*Work required:* Pictures do not belong in the copy; retype the records below exactly.

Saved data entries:
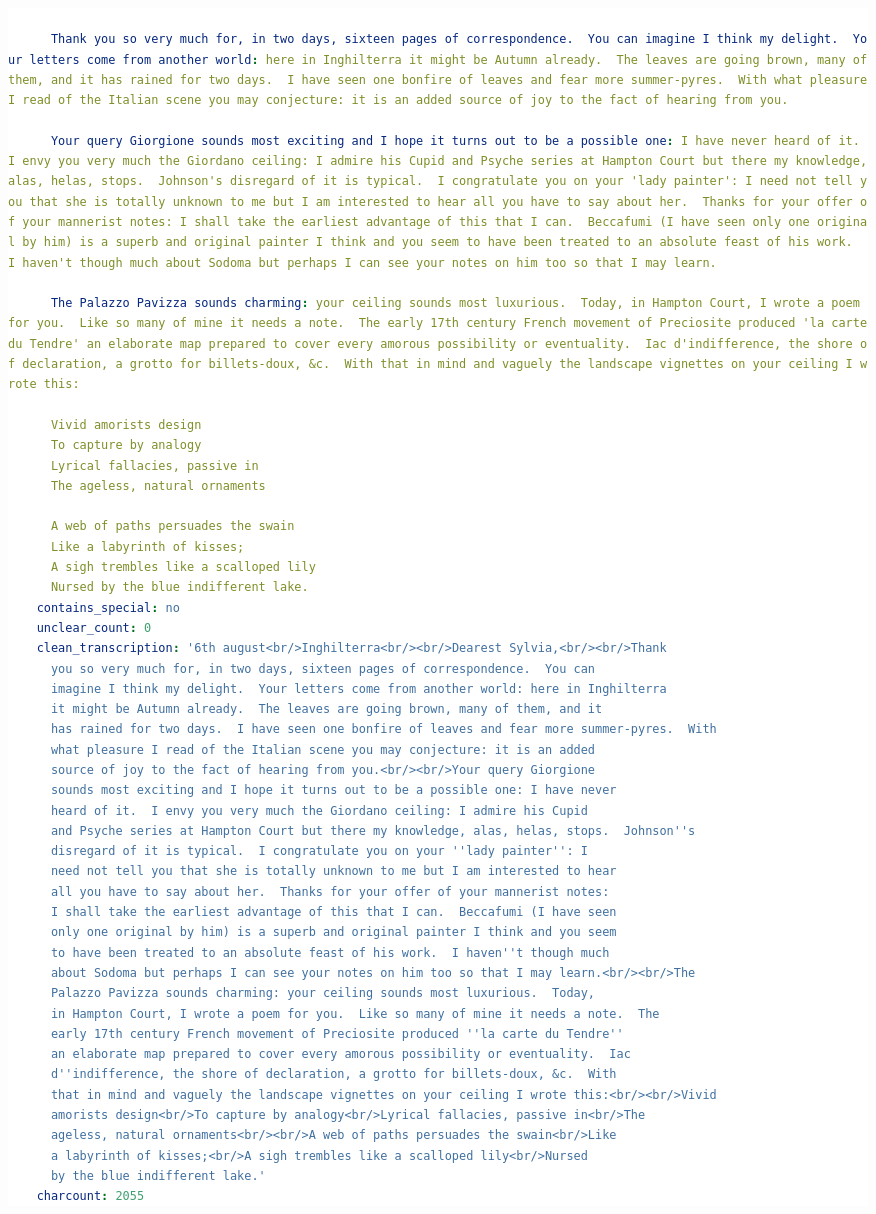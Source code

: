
 ```yaml

      Thank you so very much for, in two days, sixteen pages of correspondence.  You can imagine I think my delight.  Your letters come from another world: here in Inghilterra it might be Autumn already.  The leaves are going brown, many of them, and it has rained for two days.  I have seen one bonfire of leaves and fear more summer-pyres.  With what pleasure I read of the Italian scene you may conjecture: it is an added source of joy to the fact of hearing from you.

      Your query Giorgione sounds most exciting and I hope it turns out to be a possible one: I have never heard of it.  I envy you very much the Giordano ceiling: I admire his Cupid and Psyche series at Hampton Court but there my knowledge, alas, helas, stops.  Johnson's disregard of it is typical.  I congratulate you on your 'lady painter': I need not tell you that she is totally unknown to me but I am interested to hear all you have to say about her.  Thanks for your offer of your mannerist notes: I shall take the earliest advantage of this that I can.  Beccafumi (I have seen only one original by him) is a superb and original painter I think and you seem to have been treated to an absolute feast of his work.  I haven't though much about Sodoma but perhaps I can see your notes on him too so that I may learn.

      The Palazzo Pavizza sounds charming: your ceiling sounds most luxurious.  Today, in Hampton Court, I wrote a poem for you.  Like so many of mine it needs a note.  The early 17th century French movement of Preciosite produced 'la carte du Tendre' an elaborate map prepared to cover every amorous possibility or eventuality.  Iac d'indifference, the shore of declaration, a grotto for billets-doux, &c.  With that in mind and vaguely the landscape vignettes on your ceiling I wrote this:

      Vivid amorists design
      To capture by analogy
      Lyrical fallacies, passive in
      The ageless, natural ornaments

      A web of paths persuades the swain
      Like a labyrinth of kisses;
      A sigh trembles like a scalloped lily
      Nursed by the blue indifferent lake.
    contains_special: no
    unclear_count: 0
    clean_transcription: '6th august<br/>Inghilterra<br/><br/>Dearest Sylvia,<br/><br/>Thank
      you so very much for, in two days, sixteen pages of correspondence.  You can
      imagine I think my delight.  Your letters come from another world: here in Inghilterra
      it might be Autumn already.  The leaves are going brown, many of them, and it
      has rained for two days.  I have seen one bonfire of leaves and fear more summer-pyres.  With
      what pleasure I read of the Italian scene you may conjecture: it is an added
      source of joy to the fact of hearing from you.<br/><br/>Your query Giorgione
      sounds most exciting and I hope it turns out to be a possible one: I have never
      heard of it.  I envy you very much the Giordano ceiling: I admire his Cupid
      and Psyche series at Hampton Court but there my knowledge, alas, helas, stops.  Johnson''s
      disregard of it is typical.  I congratulate you on your ''lady painter'': I
      need not tell you that she is totally unknown to me but I am interested to hear
      all you have to say about her.  Thanks for your offer of your mannerist notes:
      I shall take the earliest advantage of this that I can.  Beccafumi (I have seen
      only one original by him) is a superb and original painter I think and you seem
      to have been treated to an absolute feast of his work.  I haven''t though much
      about Sodoma but perhaps I can see your notes on him too so that I may learn.<br/><br/>The
      Palazzo Pavizza sounds charming: your ceiling sounds most luxurious.  Today,
      in Hampton Court, I wrote a poem for you.  Like so many of mine it needs a note.  The
      early 17th century French movement of Preciosite produced ''la carte du Tendre''
      an elaborate map prepared to cover every amorous possibility or eventuality.  Iac
      d''indifference, the shore of declaration, a grotto for billets-doux, &c.  With
      that in mind and vaguely the landscape vignettes on your ceiling I wrote this:<br/><br/>Vivid
      amorists design<br/>To capture by analogy<br/>Lyrical fallacies, passive in<br/>The
      ageless, natural ornaments<br/><br/>A web of paths persuades the swain<br/>Like
      a labyrinth of kisses;<br/>A sigh trembles like a scalloped lily<br/>Nursed
      by the blue indifferent lake.'
    charcount: 2055
```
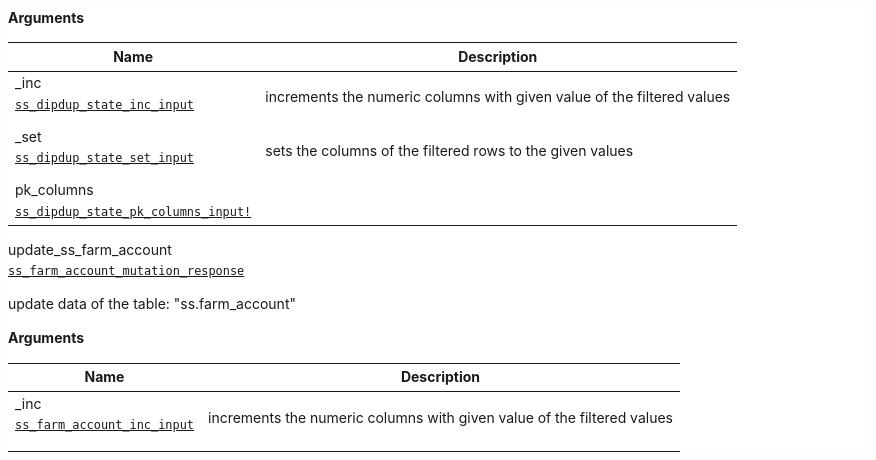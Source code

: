 <p style={{ marginBottom: "0.4em" }}><strong>Arguments</strong></p>

<table>
<thead><tr><th>Name</th><th>Description</th></tr></thead>
<tbody>
<tr>
<td>
_inc<br />
<a href="/docs/api/inputObjects#ss_dipdup_state_inc_input"><code>ss_dipdup_state_inc_input</code></a>
</td>
<td>
<p>increments the numeric columns with given value of the filtered values</p>
</td>
</tr>
<tr>
<td>
_set<br />
<a href="/docs/api/inputObjects#ss_dipdup_state_set_input"><code>ss_dipdup_state_set_input</code></a>
</td>
<td>
<p>sets the columns of the filtered rows to the given values</p>
</td>
</tr>
<tr>
<td>
pk_columns<br />
<a href="/docs/api/inputObjects#ss_dipdup_state_pk_columns_input"><code>ss_dipdup_state_pk_columns_input!</code></a>
</td>
<td>

</td>
</tr>
</tbody>
</table>

</td>
</tr>
<tr>
<td>
update_ss_farm_account<br />
<a href="/docs/api/objects#ss_farm_account_mutation_response"><code>ss_farm_account_mutation_response</code></a>
</td>
<td>
<p>update data of the table: &quot;ss.farm_account&quot;</p>

<p style={{ marginBottom: "0.4em" }}><strong>Arguments</strong></p>

<table>
<thead><tr><th>Name</th><th>Description</th></tr></thead>
<tbody>
<tr>
<td>
_inc<br />
<a href="/docs/api/inputObjects#ss_farm_account_inc_input"><code>ss_farm_account_inc_input</code></a>
</td>
<td>
<p>increments the numeric columns with given value of the filtered values</p>
</td>
</tr>
<tr>
<td>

*Exercise result:*
Source code

:
 ```yaml

      Thank you so very much for, in two days, sixteen pages of correspondence.  You can imagine I think my delight.  Your letters come from another world: here in Inghilterra it might be Autumn already.  The leaves are going brown, many of them, and it has rained for two days.  I have seen one bonfire of leaves and fear more summer-pyres.  With what pleasure I read of the Italian scene you may conjecture: it is an added source of joy to the fact of hearing from you.

      Your query Giorgione sounds most exciting and I hope it turns out to be a possible one: I have never heard of it.  I envy you very much the Giordano ceiling: I admire his Cupid and Psyche series at Hampton Court but there my knowledge, alas, helas, stops.  Johnson's disregard of it is typical.  I congratulate you on your 'lady painter': I need not tell you that she is totally unknown to me but I am interested to hear all you have to say about her.  Thanks for your offer of your mannerist notes: I shall take the earliest advantage of this that I can.  Beccafumi (I have seen only one original by him) is a superb and original painter I think and you seem to have been treated to an absolute feast of his work.  I haven't though much about Sodoma but perhaps I can see your notes on him too so that I may learn.

      The Palazzo Pavizza sounds charming: your ceiling sounds most luxurious.  Today, in Hampton Court, I wrote a poem for you.  Like so many of mine it needs a note.  The early 17th century French movement of Preciosite produced 'la carte du Tendre' an elaborate map prepared to cover every amorous possibility or eventuality.  Iac d'indifference, the shore of declaration, a grotto for billets-doux, &c.  With that in mind and vaguely the landscape vignettes on your ceiling I wrote this:

      Vivid amorists design
      To capture by analogy
      Lyrical fallacies, passive in
      The ageless, natural ornaments

      A web of paths persuades the swain
      Like a labyrinth of kisses;
      A sigh trembles like a scalloped lily
      Nursed by the blue indifferent lake.
    contains_special: no
    unclear_count: 0
    clean_transcription: '6th august<br/>Inghilterra<br/><br/>Dearest Sylvia,<br/><br/>Thank
      you so very much for, in two days, sixteen pages of correspondence.  You can
      imagine I think my delight.  Your letters come from another world: here in Inghilterra
      it might be Autumn already.  The leaves are going brown, many of them, and it
      has rained for two days.  I have seen one bonfire of leaves and fear more summer-pyres.  With
      what pleasure I read of the Italian scene you may conjecture: it is an added
      source of joy to the fact of hearing from you.<br/><br/>Your query Giorgione
      sounds most exciting and I hope it turns out to be a possible one: I have never
      heard of it.  I envy you very much the Giordano ceiling: I admire his Cupid
      and Psyche series at Hampton Court but there my knowledge, alas, helas, stops.  Johnson''s
      disregard of it is typical.  I congratulate you on your ''lady painter'': I
      need not tell you that she is totally unknown to me but I am interested to hear
      all you have to say about her.  Thanks for your offer of your mannerist notes:
      I shall take the earliest advantage of this that I can.  Beccafumi (I have seen
      only one original by him) is a superb and original painter I think and you seem
      to have been treated to an absolute feast of his work.  I haven''t though much
      about Sodoma but perhaps I can see your notes on him too so that I may learn.<br/><br/>The
      Palazzo Pavizza sounds charming: your ceiling sounds most luxurious.  Today,
      in Hampton Court, I wrote a poem for you.  Like so many of mine it needs a note.  The
      early 17th century French movement of Preciosite produced ''la carte du Tendre''
      an elaborate map prepared to cover every amorous possibility or eventuality.  Iac
      d''indifference, the shore of declaration, a grotto for billets-doux, &c.  With
      that in mind and vaguely the landscape vignettes on your ceiling I wrote this:<br/><br/>Vivid
      amorists design<br/>To capture by analogy<br/>Lyrical fallacies, passive in<br/>The
      ageless, natural ornaments<br/><br/>A web of paths persuades the swain<br/>Like
      a labyrinth of kisses;<br/>A sigh trembles like a scalloped lily<br/>Nursed
      by the blue indifferent lake.'
    charcount: 2055
```
Source code

: <p style={{ marginBottom: "0.4em" }}><strong>Arguments</strong></p>

<table>
<thead><tr><th>Name</th><th>Description</th></tr></thead>
<tbody>
<tr>
<td>
_inc<br />
<a href="/docs/api/inputObjects#ss_dipdup_state_inc_input"><code>ss_dipdup_state_inc_input</code></a>
</td>
<td>
<p>increments the numeric columns with given value of the filtered values</p>
</td>
</tr>
<tr>
<td>
_set<br />
<a href="/docs/api/inputObjects#ss_dipdup_state_set_input"><code>ss_dipdup_state_set_input</code></a>
</td>
<td>
<p>sets the columns of the filtered rows to the given values</p>
</td>
</tr>
<tr>
<td>
pk_columns<br />
<a href="/docs/api/inputObjects#ss_dipdup_state_pk_columns_input"><code>ss_dipdup_state_pk_columns_input!</code></a>
</td>
<td>

</td>
</tr>
</tbody>
</table>

</td>
</tr>
<tr>
<td>
update_ss_farm_account<br />
<a href="/docs/api/objects#ss_farm_account_mutation_response"><code>ss_farm_account_mutation_response</code></a>
</td>
<td>
<p>update data of the table: &quot;ss.farm_account&quot;</p>

<p style={{ marginBottom: "0.4em" }}><strong>Arguments</strong></p>

<table>
<thead><tr><th>Name</th><th>Description</th></tr></thead>
<tbody>
<tr>
<td>
_inc<br />
<a href="/docs/api/inputObjects#ss_farm_account_inc_input"><code>ss_farm_account_inc_input</code></a>
</td>
<td>
<p>increments the numeric columns with given value of the filtered values</p>
</td>
</tr>
<tr>
<td>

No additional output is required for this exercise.